I've been searching around stack exchange trying to find a good example on this but most of them seem to require less calculation than this one seems to take.
Find the minimal polynomial of $1+\sqrt[3]2+\sqrt[3]4$ over $\mathbb Q$.
The way I've been approaching it is $$x=1+\sqrt[3]2+\sqrt[3]4\Rightarrow x-1-\sqrt[3]2=\sqrt[3]4$$ then cubing both sides and working from there but it seems to take an awful lot of calculation. Is there a quicker way? I also tried to reverse engineer an answer by checking it on Wolfram Alpha but I think they gave me the wrong answer ($x^3-3x^2-3x-1$) because it wasn't working out for me. But maybe I just did the calculations wrong.

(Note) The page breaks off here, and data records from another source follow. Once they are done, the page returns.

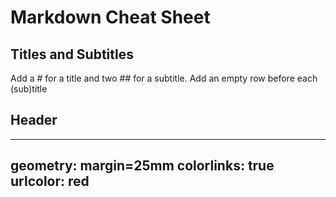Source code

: # Markdown Cheat Sheet

## Titles and Subtitles
Add a # for a title and two ## for a subtitle. Add an empty row before each (sub)title

## Header
---
geometry: margin=25mm
colorlinks: true
urlcolor: red
---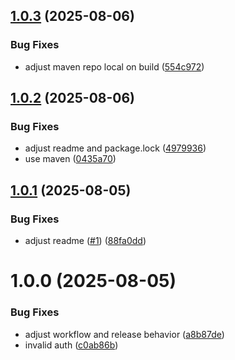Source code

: ## [1.0.3](https://github.com/azifydev/facetec-aar/compare/v1.0.2...v1.0.3) (2025-08-06)


### Bug Fixes

* adjust maven repo local on build ([554c972](https://github.com/azifydev/facetec-aar/commit/554c972745f3a385a82c21be995b4b70359ac0a2))

## [1.0.2](https://github.com/azifydev/facetec-aar/compare/v1.0.1...v1.0.2) (2025-08-06)


### Bug Fixes

* adjust readme and package.lock ([4979936](https://github.com/azifydev/facetec-aar/commit/4979936627ec6cbd02ded3888474dab7902f2d3e))
* use maven ([0435a70](https://github.com/azifydev/facetec-aar/commit/0435a70460504096095b7354c688753dccd81089))

## [1.0.1](https://github.com/azifydev/facetec-aar/compare/v1.0.0...v1.0.1) (2025-08-05)


### Bug Fixes

* adjust readme ([#1](https://github.com/azifydev/facetec-aar/issues/1)) ([88fa0dd](https://github.com/azifydev/facetec-aar/commit/88fa0ddf95744f80b27e260607245e54e102e13a))

# 1.0.0 (2025-08-05)


### Bug Fixes

* adjust workflow and release behavior ([a8b87de](https://github.com/azifydev/facetec-aar/commit/a8b87de5b47fd64d6a129e3141cea1c94e333960))
* invalid auth ([c0ab86b](https://github.com/azifydev/facetec-aar/commit/c0ab86b0eadf43a5a0550c0dc4e3190bf5acee4c))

First note that $$1+\sqrt[3]2+\sqrt[3]4=\frac{2-1}{\sqrt[3]2-1}=\frac1{\sqrt[3]2-1}$$ The minimal polynomial of $\sqrt[3]2$ is $x^3-2$. That of $\sqrt[3]2-1$ can be found by substituting $x\to x+1$: $(x+1)^3-2=x^3+3x^2+3x-1$. The minimal polynomial of the original expression is then obtained by reversing the coefficients (to effect the reciprocal): $-x^3+3x^2+3x+1$ or $x^3-3x^2-3x-1$. Wolfram Alpha is right on this one.